[Tarantool-patches] [PATCH v2 luajit 16/30] test: adapt PUC Lua test for %q in fmt for LuaJIT

Sergey Kaplun skaplun at tarantool.org
Thu Apr 8 11:51:52 MSK 2021


Igor,

On 07.04.21, Igor Munkin wrote:
> Sergey,
> 
> On 07.04.21, Sergey Kaplun wrote:
> > Igor,
> > 
> 
> <snipped>
> 
> > > > > > string.format(): %q reversible.
> > > > > > See also https://luajit.org/extensions.html#lua52.
> > > > > > 
> > > > > > In Lua 5.1 string.format() does not accept string values containing
> > > > > > embedded zeros, except as arguments to the '%q' option.
> > > > > > In Lua 5.2 '\0' is not handled differently from other
> > > > > > control chars in string.format('%q', ...).
> > > > > > See commit 7cc981c14067d4b0e774a6bfb0acfc2f5c911f0d
> > > > > > (string.format("%q", str) is now fully reversible
> > > > > > (from Lua 5.2).).
> > > > > 
> > > > > Well, I honestly don't understand what is changed in *semantics*. I've
> > > > > tried the following command with Lua 5.2, Lua 5.1 and LuaJIT 2.0.5 as an
> > > > > interpreter being tested
> > > > > | <interp> -e 'print(string.format("%q", "\0"))'
> > > > > 
> > > > > I understand the semantics of "%q", but was it just a bug in Lua 5.1?
> > > > 
> > > > A bug with the test for it???
> > > 
> > > Well, I can remind you the bug with <tonumber> we fixed the last year.
> > > There might be no test for it though, but all in all it has not been
> > > fixed in Lua 5.1.
> > 
> > I mean that this behaviour is verificated by the test.
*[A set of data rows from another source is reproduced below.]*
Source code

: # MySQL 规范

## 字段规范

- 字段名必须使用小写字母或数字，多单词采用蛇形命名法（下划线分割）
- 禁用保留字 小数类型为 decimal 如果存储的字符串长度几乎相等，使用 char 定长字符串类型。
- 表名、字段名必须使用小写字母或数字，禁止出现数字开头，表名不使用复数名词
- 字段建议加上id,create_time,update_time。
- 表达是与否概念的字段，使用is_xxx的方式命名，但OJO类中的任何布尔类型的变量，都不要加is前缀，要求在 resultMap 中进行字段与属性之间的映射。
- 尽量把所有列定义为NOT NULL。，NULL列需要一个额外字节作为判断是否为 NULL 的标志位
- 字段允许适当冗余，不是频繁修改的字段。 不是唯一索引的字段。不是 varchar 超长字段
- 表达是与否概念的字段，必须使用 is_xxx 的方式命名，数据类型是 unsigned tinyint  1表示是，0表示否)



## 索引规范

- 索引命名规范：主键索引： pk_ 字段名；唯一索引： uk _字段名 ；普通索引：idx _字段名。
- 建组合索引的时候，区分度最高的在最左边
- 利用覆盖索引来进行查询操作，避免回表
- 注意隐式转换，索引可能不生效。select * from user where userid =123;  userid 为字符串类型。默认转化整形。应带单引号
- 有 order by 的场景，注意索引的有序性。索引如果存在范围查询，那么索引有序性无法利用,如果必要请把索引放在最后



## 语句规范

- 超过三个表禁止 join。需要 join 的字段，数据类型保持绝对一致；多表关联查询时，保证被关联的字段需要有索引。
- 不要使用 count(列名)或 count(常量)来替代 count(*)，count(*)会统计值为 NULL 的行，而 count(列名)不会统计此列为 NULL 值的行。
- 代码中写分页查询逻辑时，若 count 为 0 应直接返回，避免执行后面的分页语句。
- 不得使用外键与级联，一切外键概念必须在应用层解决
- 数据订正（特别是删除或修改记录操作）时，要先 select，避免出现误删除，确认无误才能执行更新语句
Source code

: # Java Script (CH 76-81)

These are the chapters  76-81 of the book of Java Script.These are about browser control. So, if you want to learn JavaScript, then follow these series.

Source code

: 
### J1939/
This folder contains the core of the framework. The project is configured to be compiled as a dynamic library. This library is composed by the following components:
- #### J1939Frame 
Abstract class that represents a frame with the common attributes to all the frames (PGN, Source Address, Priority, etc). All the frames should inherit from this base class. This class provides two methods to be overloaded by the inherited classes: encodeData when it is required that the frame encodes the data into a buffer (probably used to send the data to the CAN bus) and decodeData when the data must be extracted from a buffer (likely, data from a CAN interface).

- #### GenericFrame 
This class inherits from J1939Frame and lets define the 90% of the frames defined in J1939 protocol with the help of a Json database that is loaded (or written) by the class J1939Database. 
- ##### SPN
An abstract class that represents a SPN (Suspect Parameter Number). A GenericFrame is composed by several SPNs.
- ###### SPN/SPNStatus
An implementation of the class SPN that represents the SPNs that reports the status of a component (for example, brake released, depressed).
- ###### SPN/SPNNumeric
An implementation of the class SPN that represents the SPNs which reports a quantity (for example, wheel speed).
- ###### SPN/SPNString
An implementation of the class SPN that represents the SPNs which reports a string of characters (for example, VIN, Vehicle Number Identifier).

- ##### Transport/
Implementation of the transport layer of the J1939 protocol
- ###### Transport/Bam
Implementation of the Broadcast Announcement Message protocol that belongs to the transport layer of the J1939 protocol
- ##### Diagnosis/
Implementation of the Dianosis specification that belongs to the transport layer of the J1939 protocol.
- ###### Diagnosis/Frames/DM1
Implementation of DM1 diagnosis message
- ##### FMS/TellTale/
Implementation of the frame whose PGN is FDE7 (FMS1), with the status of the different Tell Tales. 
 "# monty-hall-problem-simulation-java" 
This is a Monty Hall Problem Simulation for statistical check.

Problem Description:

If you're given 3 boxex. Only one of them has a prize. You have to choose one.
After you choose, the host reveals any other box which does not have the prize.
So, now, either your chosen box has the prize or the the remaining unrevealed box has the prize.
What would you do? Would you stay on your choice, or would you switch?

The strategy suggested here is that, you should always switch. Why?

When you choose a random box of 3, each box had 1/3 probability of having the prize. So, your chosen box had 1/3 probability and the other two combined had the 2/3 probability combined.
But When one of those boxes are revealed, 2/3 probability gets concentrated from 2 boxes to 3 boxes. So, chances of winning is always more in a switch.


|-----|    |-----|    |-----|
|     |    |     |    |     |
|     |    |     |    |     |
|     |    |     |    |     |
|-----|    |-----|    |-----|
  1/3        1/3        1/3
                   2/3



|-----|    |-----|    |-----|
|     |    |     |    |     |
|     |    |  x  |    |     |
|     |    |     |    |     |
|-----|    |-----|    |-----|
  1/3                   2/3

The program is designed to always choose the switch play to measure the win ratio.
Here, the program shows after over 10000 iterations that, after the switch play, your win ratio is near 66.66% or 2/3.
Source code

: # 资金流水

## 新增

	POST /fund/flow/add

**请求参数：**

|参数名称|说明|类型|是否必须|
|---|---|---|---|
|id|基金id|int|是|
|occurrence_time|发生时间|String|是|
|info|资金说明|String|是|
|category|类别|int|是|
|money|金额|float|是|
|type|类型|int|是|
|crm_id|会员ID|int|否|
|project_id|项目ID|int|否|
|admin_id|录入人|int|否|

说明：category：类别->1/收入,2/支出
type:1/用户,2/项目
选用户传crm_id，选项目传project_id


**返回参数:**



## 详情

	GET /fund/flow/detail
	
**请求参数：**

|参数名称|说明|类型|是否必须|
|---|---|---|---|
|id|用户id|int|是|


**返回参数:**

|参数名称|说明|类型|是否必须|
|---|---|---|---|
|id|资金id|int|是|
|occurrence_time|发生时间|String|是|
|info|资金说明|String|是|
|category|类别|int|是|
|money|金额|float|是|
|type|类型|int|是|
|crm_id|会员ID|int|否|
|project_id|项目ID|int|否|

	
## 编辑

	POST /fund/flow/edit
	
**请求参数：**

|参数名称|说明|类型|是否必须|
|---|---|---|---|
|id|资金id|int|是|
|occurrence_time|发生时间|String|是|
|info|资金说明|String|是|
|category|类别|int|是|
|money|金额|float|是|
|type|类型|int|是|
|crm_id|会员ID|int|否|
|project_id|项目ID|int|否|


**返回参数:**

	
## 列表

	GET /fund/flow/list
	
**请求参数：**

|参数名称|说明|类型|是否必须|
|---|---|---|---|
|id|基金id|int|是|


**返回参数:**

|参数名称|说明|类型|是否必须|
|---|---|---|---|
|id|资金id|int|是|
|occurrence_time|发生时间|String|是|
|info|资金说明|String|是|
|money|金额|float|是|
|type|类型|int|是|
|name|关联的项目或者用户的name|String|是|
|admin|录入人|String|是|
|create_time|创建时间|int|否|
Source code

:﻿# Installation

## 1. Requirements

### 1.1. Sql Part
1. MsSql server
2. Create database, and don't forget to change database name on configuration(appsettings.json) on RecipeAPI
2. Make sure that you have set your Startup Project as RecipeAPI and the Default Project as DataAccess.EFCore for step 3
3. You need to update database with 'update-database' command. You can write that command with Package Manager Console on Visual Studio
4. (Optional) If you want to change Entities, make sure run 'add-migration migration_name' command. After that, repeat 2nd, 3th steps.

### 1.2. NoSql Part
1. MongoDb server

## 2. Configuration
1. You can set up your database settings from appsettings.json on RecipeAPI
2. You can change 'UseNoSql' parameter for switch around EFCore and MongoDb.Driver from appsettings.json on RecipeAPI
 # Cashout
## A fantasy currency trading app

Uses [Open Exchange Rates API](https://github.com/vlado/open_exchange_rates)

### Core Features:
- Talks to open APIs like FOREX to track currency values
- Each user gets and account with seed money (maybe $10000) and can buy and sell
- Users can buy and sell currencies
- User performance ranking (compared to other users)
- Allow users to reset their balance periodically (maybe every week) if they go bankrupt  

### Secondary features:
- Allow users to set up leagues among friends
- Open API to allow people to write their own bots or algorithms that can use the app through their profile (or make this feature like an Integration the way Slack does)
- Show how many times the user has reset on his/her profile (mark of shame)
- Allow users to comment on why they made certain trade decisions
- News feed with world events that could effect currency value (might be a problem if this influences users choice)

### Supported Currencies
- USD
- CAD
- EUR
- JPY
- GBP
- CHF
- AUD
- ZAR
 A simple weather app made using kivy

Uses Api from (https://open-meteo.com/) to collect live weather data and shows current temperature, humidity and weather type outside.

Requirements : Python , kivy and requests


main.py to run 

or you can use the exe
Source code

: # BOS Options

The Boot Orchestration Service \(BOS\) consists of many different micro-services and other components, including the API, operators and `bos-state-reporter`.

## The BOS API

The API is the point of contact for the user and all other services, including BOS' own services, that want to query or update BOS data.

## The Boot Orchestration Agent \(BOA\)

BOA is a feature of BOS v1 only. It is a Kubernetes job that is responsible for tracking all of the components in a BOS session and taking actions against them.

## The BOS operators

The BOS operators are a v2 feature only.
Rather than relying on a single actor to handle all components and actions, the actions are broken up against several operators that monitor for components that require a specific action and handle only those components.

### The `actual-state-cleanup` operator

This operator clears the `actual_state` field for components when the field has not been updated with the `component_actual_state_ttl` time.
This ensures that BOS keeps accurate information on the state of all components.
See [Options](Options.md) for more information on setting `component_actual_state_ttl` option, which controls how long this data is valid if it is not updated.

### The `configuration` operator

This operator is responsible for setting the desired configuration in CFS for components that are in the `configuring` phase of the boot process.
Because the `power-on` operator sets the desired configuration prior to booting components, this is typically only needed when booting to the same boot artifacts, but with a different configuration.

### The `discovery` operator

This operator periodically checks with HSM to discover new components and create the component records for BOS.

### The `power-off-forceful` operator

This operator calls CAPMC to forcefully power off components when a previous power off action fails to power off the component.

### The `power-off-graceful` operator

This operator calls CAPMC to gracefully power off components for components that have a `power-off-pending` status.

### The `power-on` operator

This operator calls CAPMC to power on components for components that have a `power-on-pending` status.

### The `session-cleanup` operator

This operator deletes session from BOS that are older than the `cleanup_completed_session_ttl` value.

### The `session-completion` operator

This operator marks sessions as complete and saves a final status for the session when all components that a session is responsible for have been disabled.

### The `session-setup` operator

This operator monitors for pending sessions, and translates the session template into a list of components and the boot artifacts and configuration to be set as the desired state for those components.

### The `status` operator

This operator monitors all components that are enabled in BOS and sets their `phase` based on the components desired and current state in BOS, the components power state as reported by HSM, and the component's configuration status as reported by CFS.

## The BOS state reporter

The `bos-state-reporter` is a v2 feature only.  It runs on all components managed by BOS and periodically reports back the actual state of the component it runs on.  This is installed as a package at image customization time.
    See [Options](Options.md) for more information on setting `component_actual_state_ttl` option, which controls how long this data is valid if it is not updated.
When behaviour is
> > changed the test is changed too.
> > 
> > > 
> > > > 
> > > > > What does "fully reversible" mean in this context?
> > > 
> > > This question is left unaddressed.
> > 
> > I don't know what does Mike mean by these.
> 
> Then it would be great to describe the changes on your own. I can hardly
> split the comment into yours words and ones taked from Lua Reference
> manual or git log, but you are writing that "In Lua 5.2 '\0' is not
> handled differently from other control chars". Could you please clarify
> the difference you are talking about? Or provide the links describing
> it? May be some parts from PIL?
> 
> > 
> > > 
> > > > > 
> > > > > I understand only the fact the behaviour differs and you reimplemented
> > > > > the test assertion according to Lua 5.2 testing suite. That's all.
> > > > > 
> > > > > I found not a single word regarding this issue in Lua bugs[1] page,
> > > > > except invalid handling of \r[2]. Is there any issue/page with a more
> > > > 
> > > > It looks unrelated to these changes.
> > > > 
> > > > > verbose explanation what has been changed in 7cc981c?
> > > > 
> > > > I just read these lines in Lua 5.1 reference manual :):
> > > > | This function does not accept string values containing embedded
> > > > | zeros, except as arguments to the q option.
> > > 
> > > So what? This means literally nothing to me... BTW, I can pass such
> > > string to the function and it can yield any bullshit the developer
> > > wanted to. That's why we decided to comment such places in a clear and
> > > verbose way, didn't we?
> > 
> > Don't get you point here. AFAIU it means that `%q` is the only one
> > option that can contain embeded zeros, so it handles it in the special
> > way.
> 
> My point relates to the fact, nobody except you can understand the
> comment near the change. Hence one need to make the similar
> investigation you made. Then what is the sense of commenting the changes
> in suite?
> 
> > 
> > > 
> > > > 
> > > > As for me, it is just new behaviour of Lua 5.2 -- patterns now accept
> > > > '\0' as a reqular character (see
> > > > 4541243355a299a9b75042d207feb87295872c3a (patterns now accept '\0' as a
> > > > regular character) from Lua repository). So, according to commit
> > > > 658ea8752b979102627e2fede7b7ddfbb67ba6c9 (no need to handle '\0'
> > > > differently from other control chars in format '%q')) from Lua
> > > > repository, this behaviour is excess.
> > > > 
> > > > Also, it is mentioned here [2].
> > > 
> > > I see nothing regarding this change there.
> > 
> > I am talking about this part:
> > 
> > | Character class %z in patterns is deprecated, as now patterns may
> > | contain '\0' as a regular character.
> 
> Patterns, not options, right?
> 
> > 
> 
> <snipped>

I haven't found no more verbose descriptions about %q specifier
neither in the PIL, nor in the Lua Reference Manual, nor in the Lua
mailing list, nor in the LuaJIT mailing list.
So, I am appealing to the commits in the Lua repository.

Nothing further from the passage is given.